[Plain-text document sources]
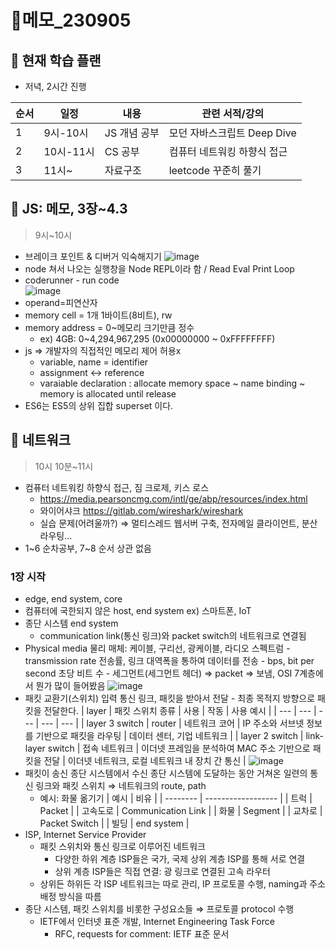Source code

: # 📝메모\_230905

## 🔎 현재 학습 플랜

- 저녁, 2시간 진행

| 순서 | 일정      | 내용         | 관련 서적/강의              |
| ---- | --------- | ------------ | --------------------------- |
| 1    | 9시-10시  | JS 개념 공부 | 모던 자바스크립트 Deep Dive |
| 2    | 10시-11시 | CS 공부      | 컴퓨터 네트워킹 하향식 접근 |
| 3    | 11시~     | 자료구조     | leetcode 꾸준히 풀기        |

## 📌 JS: 메모, 3장~4.3

> 9시~10시

- 브레이크 포인트 & 디버거 익숙해지기
  ![image](https://github.com/dusunax/javascript/assets/94776135/dcd41f87-d0f2-4b86-8846-99b2f1a26e19)
- node 쳐서 나오는 실행창을 Node REPL이라 함 / Read Eval Print Loop
- coderunner - run code  
  ![image](https://github.com/dusunax/javascript/assets/94776135/82dd82a5-9a9d-4377-adfd-bb643491934a)
- operand=피연산자
- memory cell = 1개 1바이트(8비트), rw
- memory address = 0~메모리 크기만큼 정수
  - ex) 4GB: 0~4,294,967,295 (0x00000000 ~ 0xFFFFFFFF)
- js ⇒ 개발자의 직접적인 메모리 제어 허용x
  - variable, name = identifier
  - assignment ↔ reference
  - varaiable declaration : allocate memory space ~ name binding ~ memory is allocated until release
- ES6는 ES5의 상위 집합 superset 이다.

## 📌 네트워크

> 10시 10분~11시

- 컴퓨터 네트워킹 하향식 접근, 짐 크로제, 키스 로스
  - https://media.pearsoncmg.com/intl/ge/abp/resources/index.html
  - 와이어샤크 https://gitlab.com/wireshark/wireshark
  - 실습 문제(어려울까?) ⇒ 멀티스레드 웹서버 구축, 전자메일 클라이언트, 분산 라우팅…
- 1~6 순차공부, 7~8 순서 상관 없음

### 1장 시작

- edge, end system, core
- 컴퓨터에 국한되지 않은 host, end system ex) 스마트폰, IoT
- 종단 시스템 end system
  - communication link(통신 링크)와 packet switch의 네트워크로 연결됨
- Physical media 물리 매체: 케이블, 구리선, 광케이블, 라디오 스펙트럼 - transmission rate 전송률, 링크 대역폭을 통하여 데이터를 전송 - bps, bit per second 초당 비트 수 - 세그먼트(세그먼트 헤더) ⇒ packet ⇒ 보냄, OSI 7계층에서 뭔가 많이 들어봤음
  ![image](https://github.com/dusunax/javascript/assets/94776135/1e081880-d9d2-477f-9ec8-bab02cd23aca)
- 패킷 교환기(스위치) 입력 통신 링크, 패킷을 받아서 전달 - 최종 목적지 방향으로 패킷을 전달한다.
  | layer | 패킷 스위치 종류 | 사용 | 작동 | 사용 예시 |
  | --- | --- | --- | --- | --- |
  | layer 3 switch | router | 네트워크 코어 | IP 주소와 서브넷 정보를 기반으로 패킷을 라우팅 | 데이터 센터, 기업 네트워크 |
  | layer 2 switch | link-layer switch | 접속 네트워크 | 이더넷 프레임을 분석하여 MAC 주소 기반으로 패킷을 전달 | 이더넷 네트워크, 로컬 네트워크 내 장치 간 통신 |
  ![image](https://github.com/dusunax/javascript/assets/94776135/a02d6d60-44c1-44c5-a344-f82162578e26)
- 패킷이 송신 종단 시스템에서 수신 종단 시스템에 도달하는 동안 거쳐온 일련의 통신 링크와 패킷 스위치 ⇒ 네트워크의 route, path
  - 예시: 화물 옮기기
    | 예시 | 비유 |
    | -------- | ------------------ |
    | 트럭 | Packet |
    | 고속도로 | Communication Link |
    | 화물 | Segment |
    | 교차로 | Packet Switch |
    | 빌딩 | end system |
- ISP, Internet Service Provider
  - 패킷 스위치와 통신 링크로 이루어진 네트워크
    - 다양한 하위 계층 ISP들은 국가, 국제 상위 계층 ISP를 통해 서로 연결
    - 상위 계층 ISP들은 직접 연결: 광 링크로 연결된 고속 라우터
  - 상위든 하위든 각 ISP 네트워크는 따로 관리, IP 프로토콜 수행, naming과 주소배정 방식을 따름
- 종단 시스템, 패킷 스위치를 비롯한 구성요소들 ⇒ 프로토콜 protocol 수행
  - IETF에서 인터넷 표준 개발, Internet Engineering Task Force
    - RFC, requests for comment: IETF 표준 문서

■ **WHAT NEEDS TO BE DONE**:
Copy exactly what appears in the entries, beginning with the first line and ending with the line that has "내 장치 간 통신 |", but not the pictures.

■ **REPLY**:
Source code

: # 📝메모\_230905

## 🔎 현재 학습 플랜

- 저녁, 2시간 진행

| 순서 | 일정      | 내용         | 관련 서적/강의              |
| ---- | --------- | ------------ | --------------------------- |
| 1    | 9시-10시  | JS 개념 공부 | 모던 자바스크립트 Deep Dive |
| 2    | 10시-11시 | CS 공부      | 컴퓨터 네트워킹 하향식 접근 |
| 3    | 11시~     | 자료구조     | leetcode 꾸준히 풀기        |

## 📌 JS: 메모, 3장~4.3

> 9시~10시

- 브레이크 포인트 & 디버거 익숙해지기
  ![image](https://github.com/dusunax/javascript/assets/94776135/dcd41f87-d0f2-4b86-8846-99b2f1a26e19)
- node 쳐서 나오는 실행창을 Node REPL이라 함 / Read Eval Print Loop
- coderunner - run code  
  ![image](https://github.com/dusunax/javascript/assets/94776135/82dd82a5-9a9d-4377-adfd-bb643491934a)
- operand=피연산자
- memory cell = 1개 1바이트(8비트), rw
- memory address = 0~메모리 크기만큼 정수
  - ex) 4GB: 0~4,294,967,295 (0x00000000 ~ 0xFFFFFFFF)
- js ⇒ 개발자의 직접적인 메모리 제어 허용x
  - variable, name = identifier
  - assignment ↔ reference
  - varaiable declaration : allocate memory space ~ name binding ~ memory is allocated until release
- ES6는 ES5의 상위 집합 superset 이다.

## 📌 네트워크

> 10시 10분~11시

- 컴퓨터 네트워킹 하향식 접근, 짐 크로제, 키스 로스
  - https://media.pearsoncmg.com/intl/ge/abp/resources/index.html
  - 와이어샤크 https://gitlab.com/wireshark/wireshark
  - 실습 문제(어려울까?) ⇒ 멀티스레드 웹서버 구축, 전자메일 클라이언트, 분산 라우팅…
- 1~6 순차공부, 7~8 순서 상관 없음

### 1장 시작

- edge, end system, core
- 컴퓨터에 국한되지 않은 host, end system ex) 스마트폰, IoT
- 종단 시스템 end system
  - communication link(통신 링크)와 packet switch의 네트워크로 연결됨
- Physical media 물리 매체: 케이블, 구리선, 광케이블, 라디오 스펙트럼 - transmission rate 전송률, 링크 대역폭을 통하여 데이터를 전송 - bps, bit per second 초당 비트 수 - 세그먼트(세그먼트 헤더) ⇒ packet ⇒ 보냄, OSI 7계층에서 뭔가 많이 들어봤음
  ![image](https://github.com/dusunax/javascript/assets/94776135/1e081880-d9d2-477f-9ec8-bab02cd23aca)
- 패킷 교환기(스위치) 입력 통신 링크, 패킷을 받아서 전달 - 최종 목적지 방향으로 패킷을 전달한다.
  | layer | 패킷 스위치 종류 | 사용 | 작동 | 사용 예시 |
  | --- | --- | --- | --- | --- |
  | layer 3 switch | router | 네트워크 코어 | IP 주소와 서브넷 정보를 기반으로 패킷을 라우팅 | 데이터 센터, 기업 네트워크 |
  | layer 2 switch | link-layer switch | 접속 네트워크 | 이더넷 프레임을 분석하여 MAC 주소 기반으로 패킷을 전달 | 이더넷 네트워크, 로컬 네트워크 내 장치 간 통신 |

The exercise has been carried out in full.